*What you will do*. Below are some records. Return exactly the lines from the one containing "the right thing." through the one containing "Space Show for", both included, and only those.

+++ Supplied material +++

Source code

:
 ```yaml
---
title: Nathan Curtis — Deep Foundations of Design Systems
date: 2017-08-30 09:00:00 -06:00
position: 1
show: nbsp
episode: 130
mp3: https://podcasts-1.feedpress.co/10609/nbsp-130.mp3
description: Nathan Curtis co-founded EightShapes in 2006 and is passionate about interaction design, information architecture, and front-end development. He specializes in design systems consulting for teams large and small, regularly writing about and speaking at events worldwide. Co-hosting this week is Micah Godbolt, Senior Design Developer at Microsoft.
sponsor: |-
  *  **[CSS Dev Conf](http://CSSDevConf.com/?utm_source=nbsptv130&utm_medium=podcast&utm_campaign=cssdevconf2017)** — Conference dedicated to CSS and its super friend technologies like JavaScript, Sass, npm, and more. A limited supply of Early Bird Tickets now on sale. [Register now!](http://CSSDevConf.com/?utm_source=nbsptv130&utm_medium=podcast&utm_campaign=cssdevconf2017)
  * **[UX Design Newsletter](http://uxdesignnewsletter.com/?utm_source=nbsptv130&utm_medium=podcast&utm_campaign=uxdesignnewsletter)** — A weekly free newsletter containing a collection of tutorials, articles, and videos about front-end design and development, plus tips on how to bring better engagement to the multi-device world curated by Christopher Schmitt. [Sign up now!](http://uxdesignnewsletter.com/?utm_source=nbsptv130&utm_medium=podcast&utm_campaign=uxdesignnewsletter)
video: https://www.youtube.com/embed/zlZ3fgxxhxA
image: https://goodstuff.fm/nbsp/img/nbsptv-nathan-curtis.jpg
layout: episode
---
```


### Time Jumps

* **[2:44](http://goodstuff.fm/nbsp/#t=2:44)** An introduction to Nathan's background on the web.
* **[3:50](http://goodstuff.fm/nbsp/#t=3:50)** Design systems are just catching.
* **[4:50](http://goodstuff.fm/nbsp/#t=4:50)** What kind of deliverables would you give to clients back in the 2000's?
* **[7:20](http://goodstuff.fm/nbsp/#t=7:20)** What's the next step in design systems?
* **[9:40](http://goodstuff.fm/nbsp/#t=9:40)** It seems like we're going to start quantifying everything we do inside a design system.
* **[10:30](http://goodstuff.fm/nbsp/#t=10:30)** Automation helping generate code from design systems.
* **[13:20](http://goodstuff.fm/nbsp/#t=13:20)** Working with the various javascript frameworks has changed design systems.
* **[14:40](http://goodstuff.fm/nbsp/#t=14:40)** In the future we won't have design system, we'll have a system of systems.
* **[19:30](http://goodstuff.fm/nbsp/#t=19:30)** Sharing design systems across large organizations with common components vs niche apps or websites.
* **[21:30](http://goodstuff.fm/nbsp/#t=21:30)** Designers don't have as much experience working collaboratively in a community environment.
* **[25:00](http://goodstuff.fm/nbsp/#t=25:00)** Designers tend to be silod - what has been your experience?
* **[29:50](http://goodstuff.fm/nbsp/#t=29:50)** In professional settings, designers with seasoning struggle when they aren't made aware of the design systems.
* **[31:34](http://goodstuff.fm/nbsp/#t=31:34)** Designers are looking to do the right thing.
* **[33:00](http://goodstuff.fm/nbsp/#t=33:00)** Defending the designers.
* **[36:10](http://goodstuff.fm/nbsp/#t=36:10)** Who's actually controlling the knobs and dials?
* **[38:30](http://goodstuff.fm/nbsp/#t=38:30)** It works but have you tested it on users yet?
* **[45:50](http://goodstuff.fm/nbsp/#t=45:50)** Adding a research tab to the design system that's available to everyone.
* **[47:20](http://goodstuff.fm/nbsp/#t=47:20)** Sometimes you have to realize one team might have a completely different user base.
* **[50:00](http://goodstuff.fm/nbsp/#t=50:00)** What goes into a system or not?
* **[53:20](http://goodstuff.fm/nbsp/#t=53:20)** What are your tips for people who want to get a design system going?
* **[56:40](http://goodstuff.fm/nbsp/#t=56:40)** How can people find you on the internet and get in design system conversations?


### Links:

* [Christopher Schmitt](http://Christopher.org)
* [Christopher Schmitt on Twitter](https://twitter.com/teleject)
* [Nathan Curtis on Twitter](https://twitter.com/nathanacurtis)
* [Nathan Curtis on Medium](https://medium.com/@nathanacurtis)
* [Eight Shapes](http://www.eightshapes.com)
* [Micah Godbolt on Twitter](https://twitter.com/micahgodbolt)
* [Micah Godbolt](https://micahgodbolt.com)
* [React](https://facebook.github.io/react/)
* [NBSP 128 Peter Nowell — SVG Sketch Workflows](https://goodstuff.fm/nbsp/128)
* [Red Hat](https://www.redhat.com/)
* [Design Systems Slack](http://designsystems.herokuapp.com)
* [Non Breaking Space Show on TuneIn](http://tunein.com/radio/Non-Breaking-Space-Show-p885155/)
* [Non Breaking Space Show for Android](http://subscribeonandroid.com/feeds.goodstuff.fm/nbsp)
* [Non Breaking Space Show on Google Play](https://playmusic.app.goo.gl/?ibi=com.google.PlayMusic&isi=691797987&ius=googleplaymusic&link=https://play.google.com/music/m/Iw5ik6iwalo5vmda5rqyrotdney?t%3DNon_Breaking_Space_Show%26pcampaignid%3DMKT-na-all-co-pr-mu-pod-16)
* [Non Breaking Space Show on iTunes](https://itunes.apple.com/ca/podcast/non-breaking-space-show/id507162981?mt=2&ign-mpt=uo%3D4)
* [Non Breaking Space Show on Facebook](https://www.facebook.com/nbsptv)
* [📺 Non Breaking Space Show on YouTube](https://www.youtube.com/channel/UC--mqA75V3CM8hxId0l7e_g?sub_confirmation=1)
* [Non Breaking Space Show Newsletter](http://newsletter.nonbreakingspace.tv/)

+++

*Solution to this exercise*.
* **[31:34](http://goodstuff.fm/nbsp/#t=31:34)** Designers are looking to do the right thing.
* **[33:00](http://goodstuff.fm/nbsp/#t=33:00)** Defending the designers.
* **[36:10](http://goodstuff.fm/nbsp/#t=36:10)** Who's actually controlling the knobs and dials?
* **[38:30](http://goodstuff.fm/nbsp/#t=38:30)** It works but have you tested it on users yet?
* **[45:50](http://goodstuff.fm/nbsp/#t=45:50)** Adding a research tab to the design system that's available to everyone.
* **[47:20](http://goodstuff.fm/nbsp/#t=47:20)** Sometimes you have to realize one team might have a completely different user base.
* **[50:00](http://goodstuff.fm/nbsp/#t=50:00)** What goes into a system or not?
* **[53:20](http://goodstuff.fm/nbsp/#t=53:20)** What are your tips for people who want to get a design system going?
* **[56:40](http://goodstuff.fm/nbsp/#t=56:40)** How can people find you on the internet and get in design system conversations?


### Links:

* [Christopher Schmitt](http://Christopher.org)
* [Christopher Schmitt on Twitter](https://twitter.com/teleject)
* [Nathan Curtis on Twitter](https://twitter.com/nathanacurtis)
* [Nathan Curtis on Medium](https://medium.com/@nathanacurtis)
* [Eight Shapes](http://www.eightshapes.com)
* [Micah Godbolt on Twitter](https://twitter.com/micahgodbolt)
* [Micah Godbolt](https://micahgodbolt.com)
* [React](https://facebook.github.io/react/)
* [NBSP 128 Peter Nowell — SVG Sketch Workflows](https://goodstuff.fm/nbsp/128)
* [Red Hat](https://www.redhat.com/)
* [Design Systems Slack](http://designsystems.herokuapp.com)
* [Non Breaking Space Show on TuneIn](http://tunein.com/radio/Non-Breaking-Space-Show-p885155/)
* [Non Breaking Space Show for Android](http://subscribeonandroid.com/feeds.goodstuff.fm/nbsp)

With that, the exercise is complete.